INTEGRA LIFESCIENCES DIVISION
Our Integra LifeSciences division develops and manufactures a variety of medical
products and devices, including products based on our proprietary tissue
regeneration technology that are used to treat soft tissue and orthopedic
conditions. For the majority of the products manufactured by the Integra
LifeSciences division, we have partnered with market leaders for the development
and marketing efforts related to these products. These non-neurosurgical
products address large, diverse markets, and we believe that they can be
promoted more-cost effectively through leveraging marketing partners than
through developing a sales infrastructure ourselves. This strategy allows us to
achieve our growth objectives cost-effectively while enabling us to focus our
management efforts on developing new products.

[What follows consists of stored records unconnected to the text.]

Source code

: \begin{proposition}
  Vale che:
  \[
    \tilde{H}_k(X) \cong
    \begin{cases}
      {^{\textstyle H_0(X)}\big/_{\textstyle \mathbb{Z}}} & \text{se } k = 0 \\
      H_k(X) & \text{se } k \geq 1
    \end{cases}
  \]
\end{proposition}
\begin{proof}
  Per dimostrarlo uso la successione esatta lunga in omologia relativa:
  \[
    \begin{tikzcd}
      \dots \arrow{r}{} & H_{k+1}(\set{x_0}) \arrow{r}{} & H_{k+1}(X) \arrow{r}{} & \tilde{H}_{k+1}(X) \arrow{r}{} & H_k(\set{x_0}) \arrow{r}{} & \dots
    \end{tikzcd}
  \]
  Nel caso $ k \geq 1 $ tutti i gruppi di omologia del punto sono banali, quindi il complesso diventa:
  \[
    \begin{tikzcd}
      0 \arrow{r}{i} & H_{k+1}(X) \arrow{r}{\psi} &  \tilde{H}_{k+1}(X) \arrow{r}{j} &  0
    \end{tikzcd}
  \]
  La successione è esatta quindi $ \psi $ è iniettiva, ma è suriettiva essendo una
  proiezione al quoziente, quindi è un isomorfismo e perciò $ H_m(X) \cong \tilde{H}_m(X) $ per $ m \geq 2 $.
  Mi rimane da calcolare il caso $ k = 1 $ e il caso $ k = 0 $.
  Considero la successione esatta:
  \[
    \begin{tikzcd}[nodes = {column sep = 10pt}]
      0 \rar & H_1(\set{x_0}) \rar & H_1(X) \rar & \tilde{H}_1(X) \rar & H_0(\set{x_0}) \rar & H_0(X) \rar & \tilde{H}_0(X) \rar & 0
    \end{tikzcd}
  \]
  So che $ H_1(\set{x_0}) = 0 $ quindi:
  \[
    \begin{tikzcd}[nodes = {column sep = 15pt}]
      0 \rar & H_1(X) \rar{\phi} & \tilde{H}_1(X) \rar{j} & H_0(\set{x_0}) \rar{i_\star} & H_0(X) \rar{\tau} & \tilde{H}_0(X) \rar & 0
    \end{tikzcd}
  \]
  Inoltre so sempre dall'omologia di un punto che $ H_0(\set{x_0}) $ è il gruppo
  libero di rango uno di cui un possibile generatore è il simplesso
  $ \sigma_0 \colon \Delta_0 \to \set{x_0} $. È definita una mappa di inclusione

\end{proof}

We have strategic alliances with
Ethicon, a division of Johnson & Johnson, the Genetics Institute division of
Wyeth (formerly American Home Products Corporation), Medtronic Sofamor Danek,
and Sulzer Dental.
Geographic financial information about our segments, including product sales and
long-lived assets, is set forth in our financial statements under Notes to
Consolidated Financial Statements, Note 13 - Division and Geographic
Information.
2
STRATEGY
Our goal is to become a global leader in the development, manufacturing and
marketing of medical devices, implants and biomaterials in the markets in which
we compete. Key elements of our strategy include the following:
EXPAND INTEGRA NEUROSCIENCES' MARKET PRESENCE. Through acquisitions and internal
growth, we have rapidly grown Integra NeuroSciences into a leading provider of
products used in the diagnosis, monitoring and treatment of chronic diseases and
acute injuries involving the brain, spine and nervous system. We believe that
additional growth potential in the Integra NeuroSciences division exists
through:
o expanding our product portfolio and market reach through additional
acquisitions;
o increasing the penetration of our existing products into closely related
markets, such as the ear, nose and throat (ENT), neurology, and spine
markets;
o continuing the development and promotion of innovative new products, such as
the NeuraGen(TM)Nerve Guide and the LICOX(R)Brain Tissue Oxygen Monitoring
System; and
o increasing the market share of existing product lines.
ADDITIONAL STRATEGIC ACQUISITIONS. Since March 1999 we have completed six
acquisitions focused primarily in the Integra NeuroSciences division. We are
seeking additional acquisitions in this market and in other specialty medical
technology markets characterized by high margins, fragmented competition and
focused target customers.
CONTINUE TO FORM STRATEGIC ALLIANCES FOR INTEGRA LIFESCIENCES' PRODUCTS. We have
collaborated with well-known medical device companies to develop and market the
majority of our non-neurosurgical product lines in the Integra LifeSciences
division. Significant ongoing strategic alliances include those with Ethicon to
market our INTEGRA(R) Dermal Regeneration Template and Genetics Institute and
Medtronic Sofamor Danek to develop products for use in orthopedics. We intend to
pursue additional strategic alliances selectively.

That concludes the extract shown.